[Saved entries]
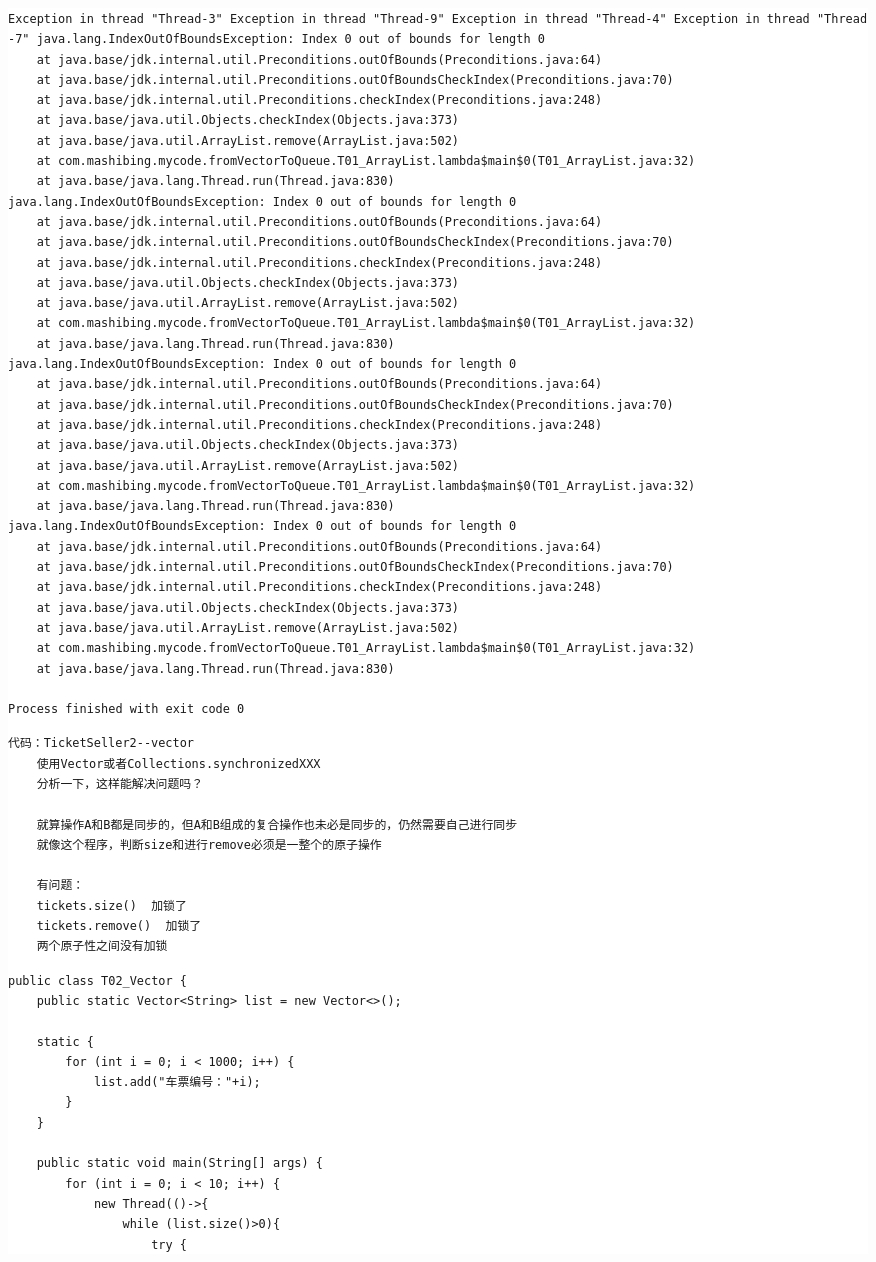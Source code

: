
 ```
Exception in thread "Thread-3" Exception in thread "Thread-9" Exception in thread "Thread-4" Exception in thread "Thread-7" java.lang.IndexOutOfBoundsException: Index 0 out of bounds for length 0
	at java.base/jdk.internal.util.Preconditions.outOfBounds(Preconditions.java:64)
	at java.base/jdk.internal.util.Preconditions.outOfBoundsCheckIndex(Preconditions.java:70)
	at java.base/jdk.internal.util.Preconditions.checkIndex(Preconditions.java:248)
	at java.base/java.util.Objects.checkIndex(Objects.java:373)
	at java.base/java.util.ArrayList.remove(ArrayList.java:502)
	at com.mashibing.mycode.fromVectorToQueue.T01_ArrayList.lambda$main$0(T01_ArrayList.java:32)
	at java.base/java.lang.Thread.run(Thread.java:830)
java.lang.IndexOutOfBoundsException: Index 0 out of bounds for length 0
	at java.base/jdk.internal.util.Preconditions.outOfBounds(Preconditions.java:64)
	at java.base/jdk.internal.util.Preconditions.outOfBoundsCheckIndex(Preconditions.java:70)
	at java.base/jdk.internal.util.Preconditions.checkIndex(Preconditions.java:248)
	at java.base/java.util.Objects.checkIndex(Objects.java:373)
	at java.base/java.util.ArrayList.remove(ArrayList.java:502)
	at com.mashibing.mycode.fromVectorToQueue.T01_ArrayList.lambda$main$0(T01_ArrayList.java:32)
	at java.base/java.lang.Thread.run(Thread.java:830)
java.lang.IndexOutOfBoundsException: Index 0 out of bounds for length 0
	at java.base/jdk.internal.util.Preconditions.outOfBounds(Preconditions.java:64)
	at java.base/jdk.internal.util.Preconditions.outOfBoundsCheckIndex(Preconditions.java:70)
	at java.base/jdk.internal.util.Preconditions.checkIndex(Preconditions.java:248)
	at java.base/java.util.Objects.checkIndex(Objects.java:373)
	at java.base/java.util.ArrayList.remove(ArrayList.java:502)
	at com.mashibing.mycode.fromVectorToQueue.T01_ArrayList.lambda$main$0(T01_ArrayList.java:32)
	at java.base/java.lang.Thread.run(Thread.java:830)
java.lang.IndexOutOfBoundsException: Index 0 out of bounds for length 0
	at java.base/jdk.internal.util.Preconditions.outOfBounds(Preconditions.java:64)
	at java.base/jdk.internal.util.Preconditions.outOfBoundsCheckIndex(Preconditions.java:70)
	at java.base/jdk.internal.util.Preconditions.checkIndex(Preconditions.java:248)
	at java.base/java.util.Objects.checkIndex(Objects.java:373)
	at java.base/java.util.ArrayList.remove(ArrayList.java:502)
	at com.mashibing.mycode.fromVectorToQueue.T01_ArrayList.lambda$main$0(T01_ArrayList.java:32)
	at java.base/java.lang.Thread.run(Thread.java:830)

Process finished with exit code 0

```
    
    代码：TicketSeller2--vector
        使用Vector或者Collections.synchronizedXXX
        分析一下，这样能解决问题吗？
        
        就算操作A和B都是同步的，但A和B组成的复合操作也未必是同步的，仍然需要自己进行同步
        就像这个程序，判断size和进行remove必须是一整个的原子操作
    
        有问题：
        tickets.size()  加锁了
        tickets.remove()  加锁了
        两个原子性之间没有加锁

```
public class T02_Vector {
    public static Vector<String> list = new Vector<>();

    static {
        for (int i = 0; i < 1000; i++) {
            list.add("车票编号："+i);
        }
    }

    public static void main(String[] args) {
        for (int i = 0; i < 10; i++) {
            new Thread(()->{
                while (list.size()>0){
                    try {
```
==
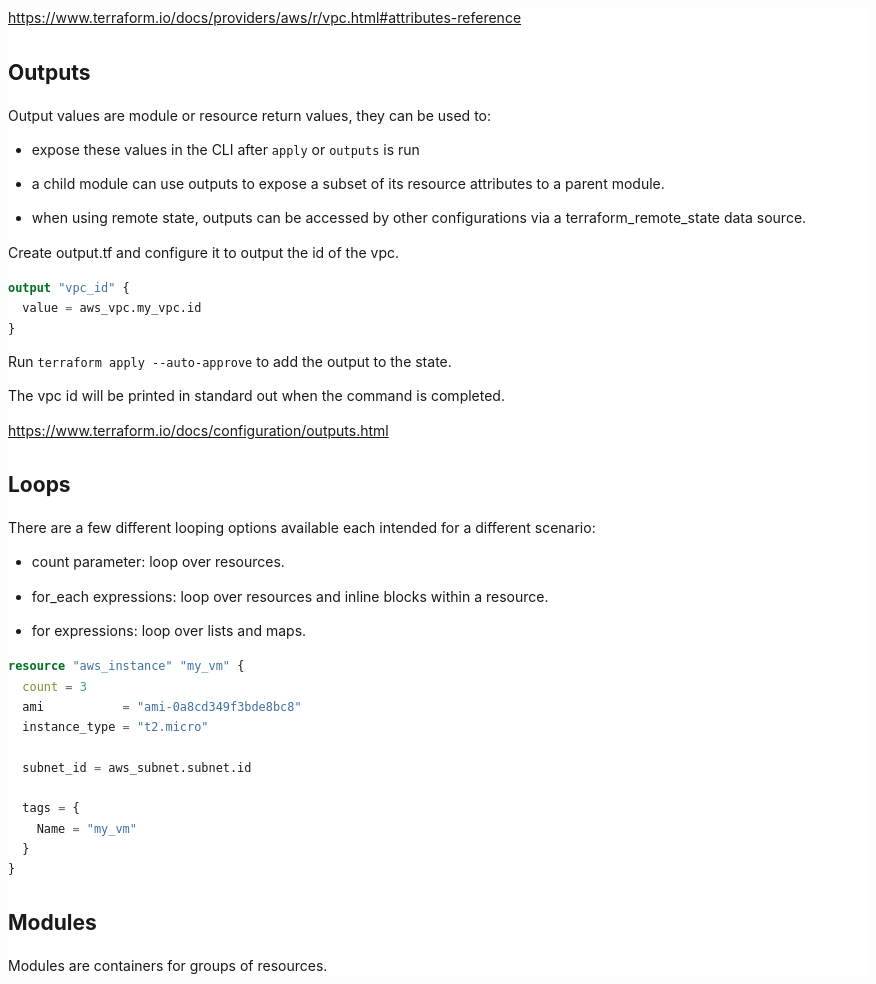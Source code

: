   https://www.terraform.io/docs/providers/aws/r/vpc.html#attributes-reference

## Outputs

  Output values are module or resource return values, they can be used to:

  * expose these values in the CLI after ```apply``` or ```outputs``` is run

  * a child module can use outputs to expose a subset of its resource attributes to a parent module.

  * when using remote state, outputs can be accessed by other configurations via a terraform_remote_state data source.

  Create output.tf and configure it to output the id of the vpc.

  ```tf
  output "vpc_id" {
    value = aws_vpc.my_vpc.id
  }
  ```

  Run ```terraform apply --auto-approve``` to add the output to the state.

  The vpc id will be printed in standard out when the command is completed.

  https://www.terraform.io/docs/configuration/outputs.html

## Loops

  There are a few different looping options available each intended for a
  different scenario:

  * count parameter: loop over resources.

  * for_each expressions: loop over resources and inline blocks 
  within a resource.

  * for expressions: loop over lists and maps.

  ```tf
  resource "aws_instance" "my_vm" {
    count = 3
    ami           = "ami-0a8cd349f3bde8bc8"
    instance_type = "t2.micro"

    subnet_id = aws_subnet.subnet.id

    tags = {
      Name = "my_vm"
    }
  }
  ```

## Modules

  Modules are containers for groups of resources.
==
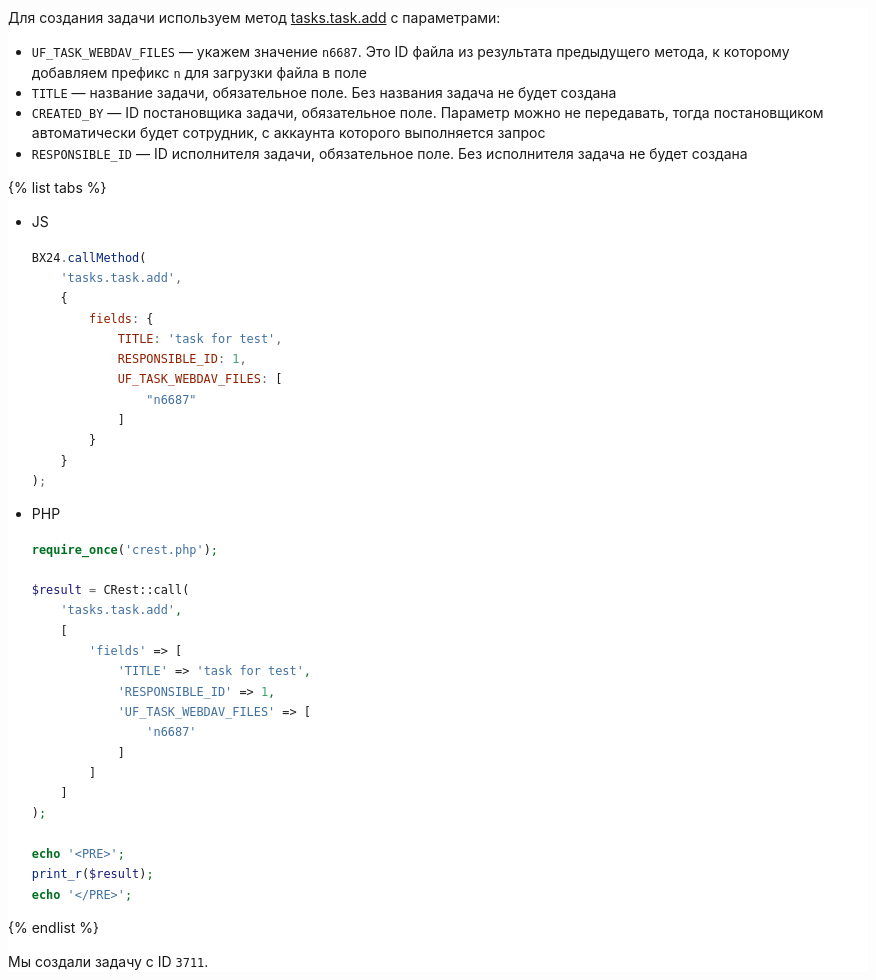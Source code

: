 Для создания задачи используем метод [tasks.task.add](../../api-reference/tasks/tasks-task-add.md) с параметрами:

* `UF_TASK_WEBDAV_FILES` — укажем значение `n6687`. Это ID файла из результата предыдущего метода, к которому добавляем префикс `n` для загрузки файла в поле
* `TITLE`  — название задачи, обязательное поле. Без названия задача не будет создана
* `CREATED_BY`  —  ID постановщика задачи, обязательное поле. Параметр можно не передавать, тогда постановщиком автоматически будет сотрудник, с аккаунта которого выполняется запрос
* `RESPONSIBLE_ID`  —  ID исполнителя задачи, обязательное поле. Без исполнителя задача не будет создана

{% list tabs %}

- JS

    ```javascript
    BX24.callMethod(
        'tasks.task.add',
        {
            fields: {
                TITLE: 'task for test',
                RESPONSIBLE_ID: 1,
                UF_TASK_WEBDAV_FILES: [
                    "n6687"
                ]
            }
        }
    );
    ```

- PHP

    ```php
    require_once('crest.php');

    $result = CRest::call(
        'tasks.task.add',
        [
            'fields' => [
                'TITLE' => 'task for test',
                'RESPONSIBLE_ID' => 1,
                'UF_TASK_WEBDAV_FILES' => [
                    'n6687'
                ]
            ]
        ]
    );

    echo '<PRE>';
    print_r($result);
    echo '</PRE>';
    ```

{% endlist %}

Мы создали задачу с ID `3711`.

**TASK PROMPT**
Where in the entries does the word "over" occur? Copy out each line that has it.

**RESPONSE FOR THIS EXERCISE**
  * count parameter: loop over resources.
  * for_each expressions: loop over resources and inline blocks 
  * for expressions: loop over lists and maps.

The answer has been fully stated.